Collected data
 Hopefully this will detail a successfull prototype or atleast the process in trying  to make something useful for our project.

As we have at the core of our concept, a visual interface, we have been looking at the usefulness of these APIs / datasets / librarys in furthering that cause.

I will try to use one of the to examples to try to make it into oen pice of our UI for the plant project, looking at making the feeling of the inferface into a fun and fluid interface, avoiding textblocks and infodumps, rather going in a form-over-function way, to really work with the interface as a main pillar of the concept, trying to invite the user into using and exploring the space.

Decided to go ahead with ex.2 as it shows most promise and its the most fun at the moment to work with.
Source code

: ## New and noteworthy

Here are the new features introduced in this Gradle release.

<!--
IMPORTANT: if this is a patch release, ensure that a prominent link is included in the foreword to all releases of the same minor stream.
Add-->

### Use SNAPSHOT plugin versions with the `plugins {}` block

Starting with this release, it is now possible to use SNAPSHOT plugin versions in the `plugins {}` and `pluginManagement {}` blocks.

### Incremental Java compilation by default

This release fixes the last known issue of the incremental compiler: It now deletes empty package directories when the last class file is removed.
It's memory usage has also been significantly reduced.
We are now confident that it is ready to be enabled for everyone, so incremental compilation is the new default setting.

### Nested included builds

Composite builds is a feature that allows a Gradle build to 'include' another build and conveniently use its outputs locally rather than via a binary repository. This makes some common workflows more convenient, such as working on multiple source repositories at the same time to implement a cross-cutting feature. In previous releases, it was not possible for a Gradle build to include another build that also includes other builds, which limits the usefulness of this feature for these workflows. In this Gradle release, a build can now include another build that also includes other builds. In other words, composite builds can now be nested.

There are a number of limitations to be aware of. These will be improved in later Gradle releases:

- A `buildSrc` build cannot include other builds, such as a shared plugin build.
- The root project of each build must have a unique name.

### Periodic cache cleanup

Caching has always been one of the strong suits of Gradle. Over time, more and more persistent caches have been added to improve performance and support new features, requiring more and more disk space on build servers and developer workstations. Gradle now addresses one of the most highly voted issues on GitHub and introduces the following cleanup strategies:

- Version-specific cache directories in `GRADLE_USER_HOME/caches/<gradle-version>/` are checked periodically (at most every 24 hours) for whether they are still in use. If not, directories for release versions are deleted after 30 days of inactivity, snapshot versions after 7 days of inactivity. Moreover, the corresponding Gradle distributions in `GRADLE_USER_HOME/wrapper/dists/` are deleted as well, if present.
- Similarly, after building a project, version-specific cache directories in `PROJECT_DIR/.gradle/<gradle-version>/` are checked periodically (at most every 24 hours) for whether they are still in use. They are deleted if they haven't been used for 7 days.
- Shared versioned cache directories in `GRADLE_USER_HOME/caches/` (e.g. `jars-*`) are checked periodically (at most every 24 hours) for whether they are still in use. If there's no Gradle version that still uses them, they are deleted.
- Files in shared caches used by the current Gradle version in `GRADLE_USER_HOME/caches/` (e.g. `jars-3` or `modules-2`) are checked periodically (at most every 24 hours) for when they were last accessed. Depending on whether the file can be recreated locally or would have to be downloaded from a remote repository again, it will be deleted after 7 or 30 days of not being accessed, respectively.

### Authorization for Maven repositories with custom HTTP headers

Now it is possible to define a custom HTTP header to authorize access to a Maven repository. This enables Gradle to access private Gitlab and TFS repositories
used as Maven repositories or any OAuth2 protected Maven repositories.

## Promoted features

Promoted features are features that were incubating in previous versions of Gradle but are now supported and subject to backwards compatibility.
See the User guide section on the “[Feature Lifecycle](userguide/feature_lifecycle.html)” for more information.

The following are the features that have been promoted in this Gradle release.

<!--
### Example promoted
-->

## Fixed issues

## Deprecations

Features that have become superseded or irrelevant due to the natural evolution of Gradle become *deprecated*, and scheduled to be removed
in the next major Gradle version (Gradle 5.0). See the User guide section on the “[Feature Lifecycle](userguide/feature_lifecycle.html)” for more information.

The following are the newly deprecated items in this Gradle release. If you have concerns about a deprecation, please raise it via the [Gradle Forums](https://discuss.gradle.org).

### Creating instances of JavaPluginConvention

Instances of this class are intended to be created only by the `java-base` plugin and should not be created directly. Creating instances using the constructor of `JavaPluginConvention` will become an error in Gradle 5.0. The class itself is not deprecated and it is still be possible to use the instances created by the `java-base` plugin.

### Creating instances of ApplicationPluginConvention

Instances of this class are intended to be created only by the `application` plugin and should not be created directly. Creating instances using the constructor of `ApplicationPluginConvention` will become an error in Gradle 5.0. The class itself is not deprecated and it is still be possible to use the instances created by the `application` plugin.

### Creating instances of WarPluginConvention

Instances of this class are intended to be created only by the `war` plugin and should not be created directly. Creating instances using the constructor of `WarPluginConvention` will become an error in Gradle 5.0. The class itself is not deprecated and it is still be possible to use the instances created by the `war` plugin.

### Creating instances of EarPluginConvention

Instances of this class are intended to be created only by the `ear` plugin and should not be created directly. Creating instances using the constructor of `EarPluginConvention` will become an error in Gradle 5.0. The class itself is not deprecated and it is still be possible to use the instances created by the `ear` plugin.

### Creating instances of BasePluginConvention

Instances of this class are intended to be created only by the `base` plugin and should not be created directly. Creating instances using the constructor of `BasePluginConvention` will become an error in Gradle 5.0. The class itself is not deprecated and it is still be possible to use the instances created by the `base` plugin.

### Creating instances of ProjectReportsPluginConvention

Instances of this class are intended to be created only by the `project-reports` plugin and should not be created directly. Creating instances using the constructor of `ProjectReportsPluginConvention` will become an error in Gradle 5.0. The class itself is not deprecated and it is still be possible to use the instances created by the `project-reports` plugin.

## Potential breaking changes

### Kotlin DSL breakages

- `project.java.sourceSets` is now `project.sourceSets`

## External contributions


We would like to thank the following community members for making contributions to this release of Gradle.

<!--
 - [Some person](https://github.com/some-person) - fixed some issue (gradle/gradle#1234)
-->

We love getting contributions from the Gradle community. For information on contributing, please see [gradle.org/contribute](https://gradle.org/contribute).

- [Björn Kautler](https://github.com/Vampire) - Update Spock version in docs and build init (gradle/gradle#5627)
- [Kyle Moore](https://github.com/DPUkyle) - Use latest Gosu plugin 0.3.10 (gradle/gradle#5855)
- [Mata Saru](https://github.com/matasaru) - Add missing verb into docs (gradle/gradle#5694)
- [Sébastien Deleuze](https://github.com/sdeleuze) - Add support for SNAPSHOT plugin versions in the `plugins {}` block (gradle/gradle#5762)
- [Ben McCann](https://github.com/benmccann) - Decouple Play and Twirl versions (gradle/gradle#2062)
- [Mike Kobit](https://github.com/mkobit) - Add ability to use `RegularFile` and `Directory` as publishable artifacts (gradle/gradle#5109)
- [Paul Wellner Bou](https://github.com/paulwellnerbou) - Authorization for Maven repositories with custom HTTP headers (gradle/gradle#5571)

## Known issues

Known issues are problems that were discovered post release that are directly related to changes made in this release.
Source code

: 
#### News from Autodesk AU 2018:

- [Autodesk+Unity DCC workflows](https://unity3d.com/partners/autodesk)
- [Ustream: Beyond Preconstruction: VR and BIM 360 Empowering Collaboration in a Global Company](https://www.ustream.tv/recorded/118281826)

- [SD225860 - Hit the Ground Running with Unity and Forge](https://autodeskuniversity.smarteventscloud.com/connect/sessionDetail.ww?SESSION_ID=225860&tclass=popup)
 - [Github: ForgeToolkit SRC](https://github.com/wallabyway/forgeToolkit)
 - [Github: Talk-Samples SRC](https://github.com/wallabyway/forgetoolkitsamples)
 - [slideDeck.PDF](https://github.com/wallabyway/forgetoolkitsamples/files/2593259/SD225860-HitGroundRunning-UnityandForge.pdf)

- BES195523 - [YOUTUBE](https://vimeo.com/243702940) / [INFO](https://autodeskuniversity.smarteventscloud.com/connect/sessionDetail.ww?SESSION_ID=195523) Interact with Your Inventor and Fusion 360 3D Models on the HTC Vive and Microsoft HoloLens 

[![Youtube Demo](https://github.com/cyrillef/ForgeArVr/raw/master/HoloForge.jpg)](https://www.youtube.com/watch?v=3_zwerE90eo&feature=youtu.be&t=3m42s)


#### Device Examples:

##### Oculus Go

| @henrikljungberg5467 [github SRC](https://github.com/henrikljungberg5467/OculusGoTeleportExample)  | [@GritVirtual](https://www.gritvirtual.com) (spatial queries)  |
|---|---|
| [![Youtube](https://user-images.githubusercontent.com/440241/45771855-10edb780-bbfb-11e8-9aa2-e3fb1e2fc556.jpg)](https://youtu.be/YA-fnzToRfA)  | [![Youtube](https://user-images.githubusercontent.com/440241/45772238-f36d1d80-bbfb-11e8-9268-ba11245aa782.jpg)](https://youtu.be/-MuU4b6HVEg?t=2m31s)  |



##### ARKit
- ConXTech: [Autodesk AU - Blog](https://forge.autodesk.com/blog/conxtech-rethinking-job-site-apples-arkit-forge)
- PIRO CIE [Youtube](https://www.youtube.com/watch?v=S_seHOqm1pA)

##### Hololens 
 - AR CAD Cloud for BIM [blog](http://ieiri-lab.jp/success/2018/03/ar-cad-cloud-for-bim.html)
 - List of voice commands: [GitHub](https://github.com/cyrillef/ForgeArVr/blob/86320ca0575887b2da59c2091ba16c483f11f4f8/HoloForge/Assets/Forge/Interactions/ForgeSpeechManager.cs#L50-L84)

[TASK TO CARRY OUT] Find and copy every line in the entries above where the string "ApplicationPluginConvention" occurs.

[RESULT FOR THIS TASK]
### Creating instances of ApplicationPluginConvention
Instances of this class are intended to be created only by the `application` plugin and should not be created directly. Creating instances using the constructor of `ApplicationPluginConvention` will become an error in Gradle 5.0. The class itself is not deprecated and it is still be possible to use the instances created by the `application` plugin.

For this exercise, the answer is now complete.